Seaford Town
- Logo of Seaford Town Football Club
- Full name: Seaford Town Football Club
- Nickname: The Badgers
- Founded: 1932
- Ground: The Crouch, Seaford
- Manager: Ben Dartnall
- League: Southern Combination Premier Division
- 2025–26: Southern Combination Premier Division, 11th of 20
- Website: seafordtownfc.com
| Home colours | Away colours |

= Seaford Town F.C. =

Football club in East Sussex, England

Seaford Town Football Club are a football club based in Seaford, East Sussex, England. They are currently members of the and play at the Crouch.

==History==
Seaford Town was first founded in 1932. The first competitive Seaford club, the Seaford Rovers FC. was founded in 1882 and won the Sussex Junior Cup in 1888. In 1910 Seaford FC won the Sussex Junior Cup. Like all other Sussex clubs they didn't play any games during the First World War, and part of their pitch was dug up to grow food.

After the Great War, Seaford FC played in the Mid Sussex League and won the Montgomery Cup in 1936 and 1939, but again the club had to stop playing games due to world war 2.

After the Second World War, they were among the founding members of the Sussex County League Division Two in 1952.

They won promotion to Division One in the 1963–64 season and were an ever-present in the top division until being relegated in 1971. During that period they achieved their highest ever league position – 4th place in 1965–66.

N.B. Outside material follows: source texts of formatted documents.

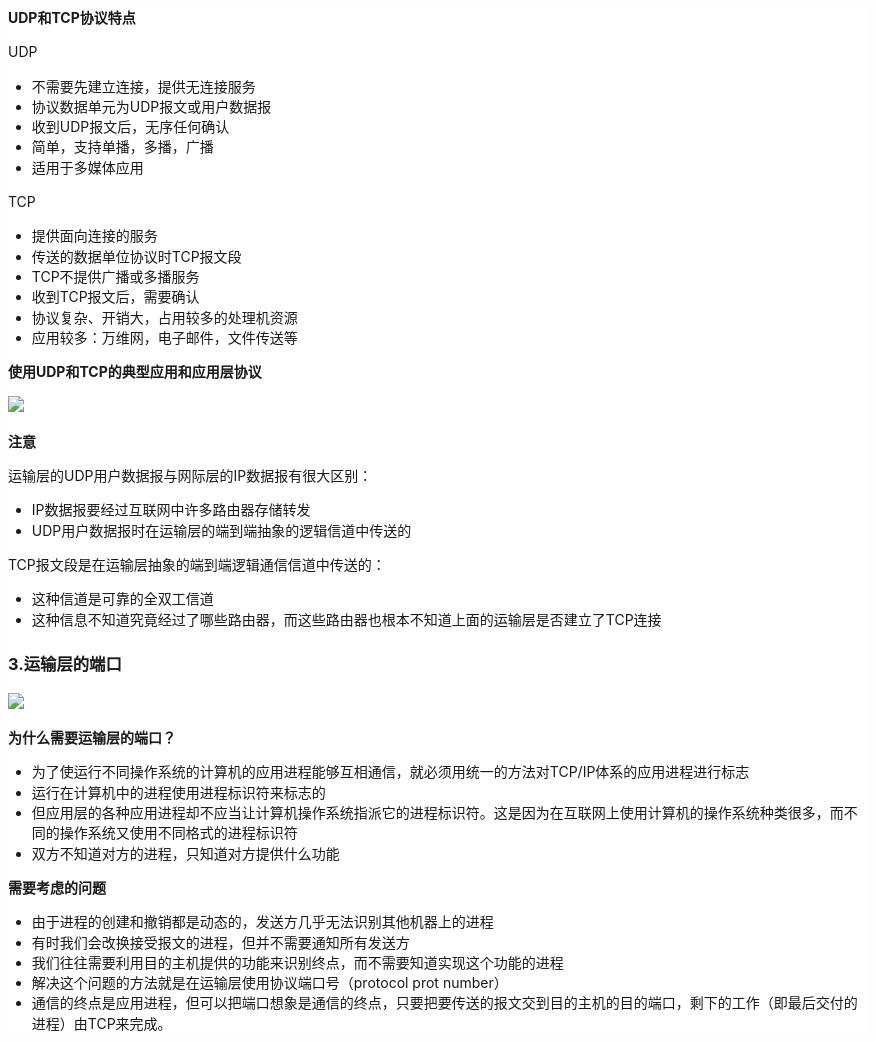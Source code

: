 

**UDP和TCP协议特点**

UDP

- 不需要先建立连接，提供无连接服务
- 协议数据单元为UDP报文或用户数据报
- 收到UDP报文后，无序任何确认
- 简单，支持单播，多播，广播
- 适用于多媒体应用

TCP

- 提供面向连接的服务
- 传送的数据单位协议时TCP报文段
- TCP不提供广播或多播服务
- 收到TCP报文后，需要确认
- 协议复杂、开销大，占用较多的处理机资源
- 应用较多：万维网，电子邮件，文件传送等



**使用UDP和TCP的典型应用和应用层协议**

![](https://gitee.com/zati/img-bed/raw/master/Img2/%E6%88%AA%E5%B1%8F2022-12-08%2022.09.59.png)



**注意**

运输层的UDP用户数据报与网际层的IP数据报有很大区别：

- IP数据报要经过互联网中许多路由器存储转发
- UDP用户数据报时在运输层的端到端抽象的逻辑信道中传送的

TCP报文段是在运输层抽象的端到端逻辑通信信道中传送的：

- 这种信道是可靠的全双工信道
- 这种信息不知道究竟经过了哪些路由器，而这些路由器也根本不知道上面的运输层是否建立了TCP连接



### 3.运输层的端口

![](https://gitee.com/zati/img-bed/raw/master/Img2/%E6%88%AA%E5%B1%8F2022-12-08%2022.13.45.png)

**为什么需要运输层的端口？**

- 为了使运行不同操作系统的计算机的应用进程能够互相通信，就必须用统一的方法对TCP/IP体系的应用进程进行标志
- 运行在计算机中的进程使用进程标识符来标志的
- 但应用层的各种应用进程却不应当让计算机操作系统指派它的进程标识符。这是因为在互联网上使用计算机的操作系统种类很多，而不同的操作系统又使用不同格式的进程标识符
- 双方不知道对方的进程，只知道对方提供什么功能



**需要考虑的问题**

- 由于进程的创建和撤销都是动态的，发送方几乎无法识别其他机器上的进程
- 有时我们会改换接受报文的进程，但并不需要通知所有发送方
- 我们往往需要利用目的主机提供的功能来识别终点，而不需要知道实现这个功能的进程
- 解决这个问题的方法就是在运输层使用协议端口号（protocol prot number）
- 通信的终点是应用进程，但可以把端口想象是通信的终点，只要把要传送的报文交到目的主机的目的端口，剩下的工作（即最后交付的进程）由TCP来完成。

The club left the County League in 1978 but rejoined as of the founder members of the new Division Three in 1983. Seaford Town won Division Three in 1985–86 and followed up this success with winning the Division Two title in 1988–89 earning promotion back to the top flight. This spell in Division One only lasted two seasons before they were relegated back in 1991 after finishing 17th. Further relegations followed in 1992–93 and in 1996–97 which saw the club leaving the Sussex County League altogether.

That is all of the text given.